Cooling, conductance and thermometric performance of non-ideal normal metal-superconductor tunnel junction pairs

TL;DR

This study explores how asymmetry and series resistance in NIS tunnel junction pairs affect their electrical, thermal, and thermometric performance, revealing improved cooling and sensitivity features through combined theoretical and experimental analysis.

Contribution

It introduces a comprehensive analysis of asymmetry effects in SINIS devices, highlighting new features like excess sub-gap current and enhanced thermometric range, supported by experiments.

Findings

Asymmetry causes excess sub-gap current and negative differential resistance.

Improved cooling performance and thermometric sensitivity observed.

Finite series resistance suppresses conductance maxima and causes excess current.

Abstract

We have investigated the effect of a difference in the tunnelling resistances of the individual normal metal-insulator-superconductor (NIS) tunnel junctions in a double junction SINIS device, with particular emphasis on the impact on the conductance, cooling and thermometric performance.
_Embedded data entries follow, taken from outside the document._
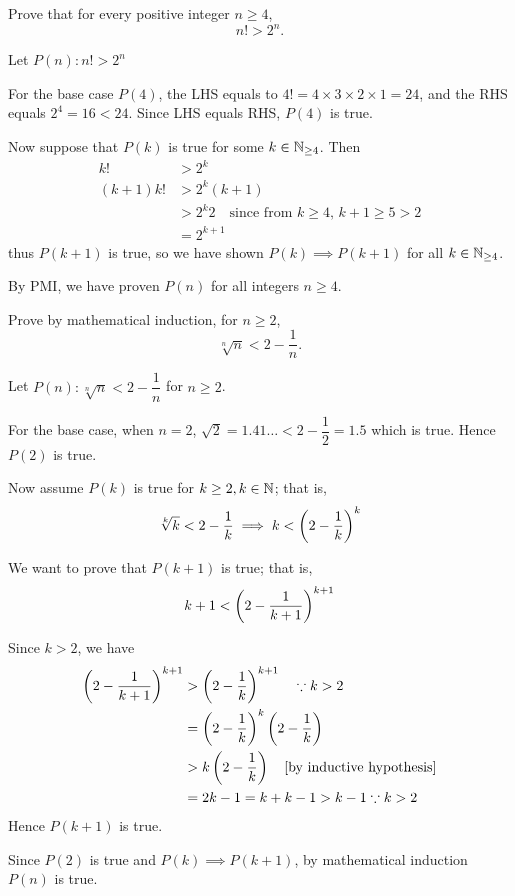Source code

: \begin{exercise}
Prove that for every positive integer $n\ge4$,
\[ n!>2^n. \]
\end{exercise}

\begin{solution}
Let $P(n):n!>2^n$

For the base case $P(4)$, the LHS equals to $4!=4\times3\times2\times1=24$, and the RHS equals $2^4=16<24$. Since LHS equals RHS, $P(4)$ is true.

Now suppose that $P(k)$ is true for some $k\in\mathbb N_{\ge4}$. Then
\begin{align*}
k!&>2^k \\
(k+1)k!&>2^k(k+1)\\
&>2^k2\quad\text{since from $k\ge4$, $k+1\ge5>2$} \\
&=2^{k+1}
\end{align*}
thus $P(k+1)$ is true, so we have shown $P(k)\implies P(k+1)$ for all $k\in\mathbb N_{\ge4}$.

By PMI, we have proven $P(n)$ for all integers $n\ge4$.
\end{solution}

\begin{exercise}
Prove by mathematical induction, for $n\ge2$,
\[ \sqrt[n]{n}<2-\frac{1}{n}. \]
\end{exercise}

\begin{solution}
Let $P(n):\sqrt[n]{n}<2 - \dfrac{1}{n}$ for $n \ge 2$.

For the base case, when $n=2$, $\sqrt{2}=1.41\dots<2-\dfrac{1}{2}=1.5$ which is true. Hence $P(2)$ is true.

Now assume $P(k)$ is true for $k \ge 2, k \in \mathbb N$; that is,
\[ \sqrt[k]{k}<2 - \dfrac{1}{k} \implies k<\left(2-\frac{1}{k}\right)^k \]

We want to prove that $P(k+1)$ is true; that is,
\[ k+1<\left(2-\frac{1}{k+1}\right)^{k+1} \]

Since $k>2$, we have 
\begin{align*}
\left(2-\frac{1}{k+1}\right)^{k+1}
&> \left(2-\frac{1}{k}\right)^{k+1} \quad \because k>2 \\
&= \left(2-\frac{1}{k}\right)^k\left(2-\frac{1}{k}\right) \\
&> k\left(2-\frac{1}{k}\right) \quad \text{[by inductive hypothesis]} \\
&= 2k-1=k+k-1 > k-1 \because k>2
\end{align*}
Hence $P(k+1)$ is true.

Since $P(2)$ is true and $P(k)\implies P(k+1)$, by mathematical induction $P(n)$ is true.
\end{solution}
By solving the electrical and thermal equations of the junctions in a self-consistent way, we find that asymmetry gives rise to many new features, such as appearance of an excess sub-gap current, improved cooling performance, exhibition of negative differential resistance, and improved temperature range of thermometric sensitivity. Experiments were also carried out to complement some of the numerical results. In addition, we studied theoretically and experimentally the effect of a finite series resistance, which also causes an excess current in the subgap region, and a suppression of the conductance maxima at the gap edge. Experimental results agree well with the theoretical predictions.